One thing about visiting my family is that they hold up a mirror to the very worst parts of me, my biggest weaknesses, the things I like to bury down deep and pretend don’t exist. But exist they do, and I’ve been letting them win over the good parts of me a bit too much lately. I’m generally strong, pragmatic, objective, and I think a lot of that came from growing up with an adamant desire not to be like my family. But I’ve been away from them a lot, and it’s good to be reminded of what I don’t want to be. I spent so much time these last few days thinking, look people. Either buck up and deal or make a change. These things are entirely within your control and complaining about the same things over and over will not help anything and will only serve to make me crazier than I already am. And then I realized I could be talking to myself. And I am making myself crazy.
I just need to shut the fuck up already and take control of my life. I am foolishly wasting an inordinate amount of energy complaining about my situation. And being ridiculously insecure. And all of this is completely within my control. Good God, I need to buck up or make a change.
Life be be hard, and the only thing you can do is deal with things as they come. I want easy answers, but I’m not going to get them. So, I need to stop waiting for them. I need to make my own path and stop waiting for some glowy, magical path to show itself to me. Because it won’t.

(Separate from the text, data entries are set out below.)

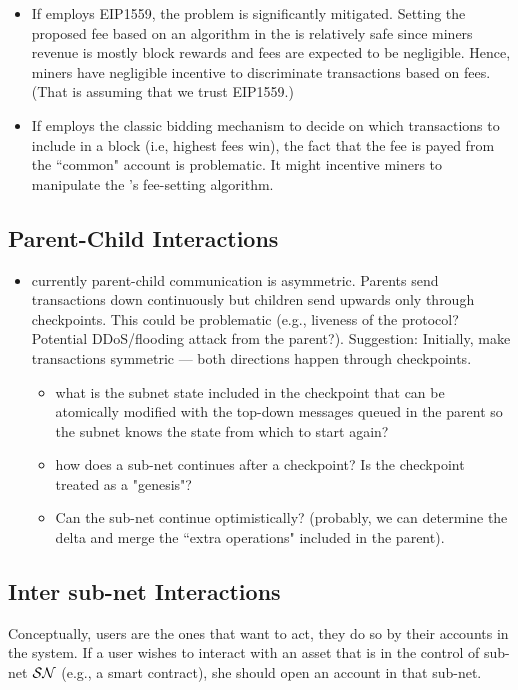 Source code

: \begin{itemize}
    \item If \parent{$\SN$} employs EIP1559, the problem is significantly mitigated. Setting the proposed fee based on an algorithm in the \actor{} is relatively safe since miners revenue is mostly block rewards and fees are expected to be negligible. Hence, miners have negligible incentive to discriminate transactions based on fees. (That is assuming that we trust EIP1559.)
    \item If \parent{$\SN$} employs the classic bidding mechanism to decide on which transactions to include in a block (i.e, highest fees win), the fact that the fee is payed from the ``common" account is problematic. It might incentive miners to manipulate the \actor 's fee-setting algorithm.
\end{itemize}

\subsection{Parent-Child Interactions}
\label{sec:P-C interactions}
\begin{itemize}
    \item currently parent-child communication is asymmetric. Parents send transactions down continuously but children send upwards only through checkpoints. This could be problematic (e.g., liveness of the protocol? Potential DDoS/flooding attack from the parent?). Suggestion: Initially, make transactions symmetric --- both directions happen through checkpoints.
    \begin{itemize}
        \item what is the subnet state included in the checkpoint that can be atomically modified with the top-down messages queued in the parent so the subnet knows the state from which to start again?
        \item how does a sub-net continues after a checkpoint? Is the checkpoint treated as a "genesis"?
        \item Can the sub-net continue optimistically? (probably, we can determine the delta and merge the ``extra operations" included in the parent).
    \end{itemize}
\end{itemize}

\subsection{Inter sub-net Interactions}
\label{sec:inter subnet interactions}
Conceptually, users are the ones that want to act, they do so by their accounts in the system.
If a user wishes to interact with an asset that is in the control of sub-net $\SN$ (e.g., a smart contract), she should open an account in that sub-net. 

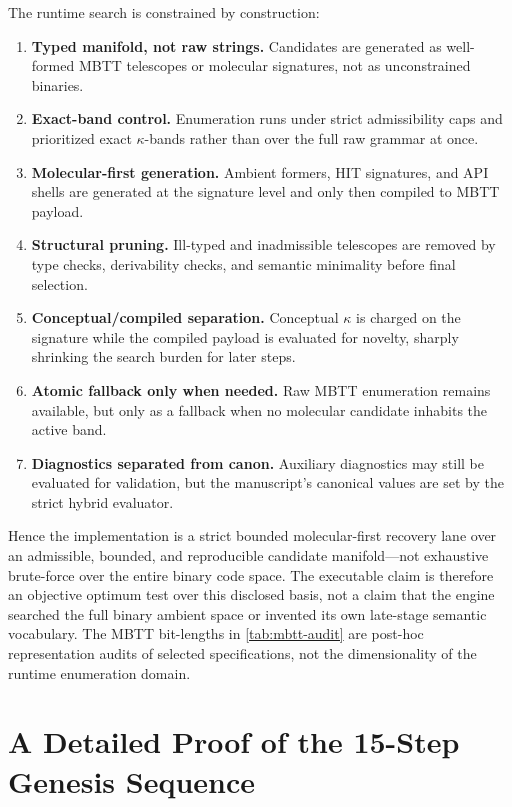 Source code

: \documentclass[11pt,a4paper]{article}
\theoremstyle{plain}
\theoremstyle{definition}
\theoremstyle{remark}
\begin{document}
The runtime search is constrained by construction:
\begin{enumerate}[nosep]
    \item \textbf{Typed manifold, not raw strings.} Candidates are generated as well-formed MBTT telescopes or molecular signatures, not as unconstrained binaries.
    \item \textbf{Exact-band control.} Enumeration runs under strict admissibility caps and prioritized exact $\kappa$-bands rather than over the full raw grammar at once.
    \item \textbf{Molecular-first generation.} Ambient formers, HIT signatures, and API shells are generated at the signature level and only then compiled to MBTT payload.
    \item \textbf{Structural pruning.} Ill-typed and inadmissible telescopes are removed by type checks, derivability checks, and semantic minimality before final selection.
    \item \textbf{Conceptual/compiled separation.} Conceptual $\kappa$ is charged on the signature while the compiled payload is evaluated for novelty, sharply shrinking the search burden for later steps.
    \item \textbf{Atomic fallback only when needed.} Raw MBTT enumeration remains available, but only as a fallback when no molecular candidate inhabits the active band.
    \item \textbf{Diagnostics separated from canon.} Auxiliary diagnostics may still be evaluated for validation, but the manuscript's canonical values are set by the strict hybrid evaluator.
\end{enumerate}

Hence the implementation is a strict bounded molecular-first recovery lane over an admissible, bounded, and reproducible candidate manifold---not exhaustive brute-force over the entire binary code space.
The executable claim is therefore an objective optimum test over this disclosed basis, not a claim that the engine searched the full binary ambient space or invented its own late-stage semantic vocabulary.
The MBTT bit-lengths in \cref{tab:mbtt-audit} are post-hoc representation audits of selected specifications, not the dimensionality of the runtime enumeration domain.

\section{A Detailed Proof of the 15-Step Genesis Sequence}
\label{sec:genesis-sequence-proof}
\end{document}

So, I make a path and I feel some relief, but am I happy? No. I’m conflicted, overwhelmed, stressed, uncertain, I doubt myself, I question the path. I’m at that place, that place I seem to keep coming back to where I’m stepping out into darkness with only faith that I’ll step out onto solid ground.
And I wonder, why do I keep coming to this place? Why am I here, in the dark, questioning myself again? I don’t have the answers. All I can do, right now in this moment, is take a step.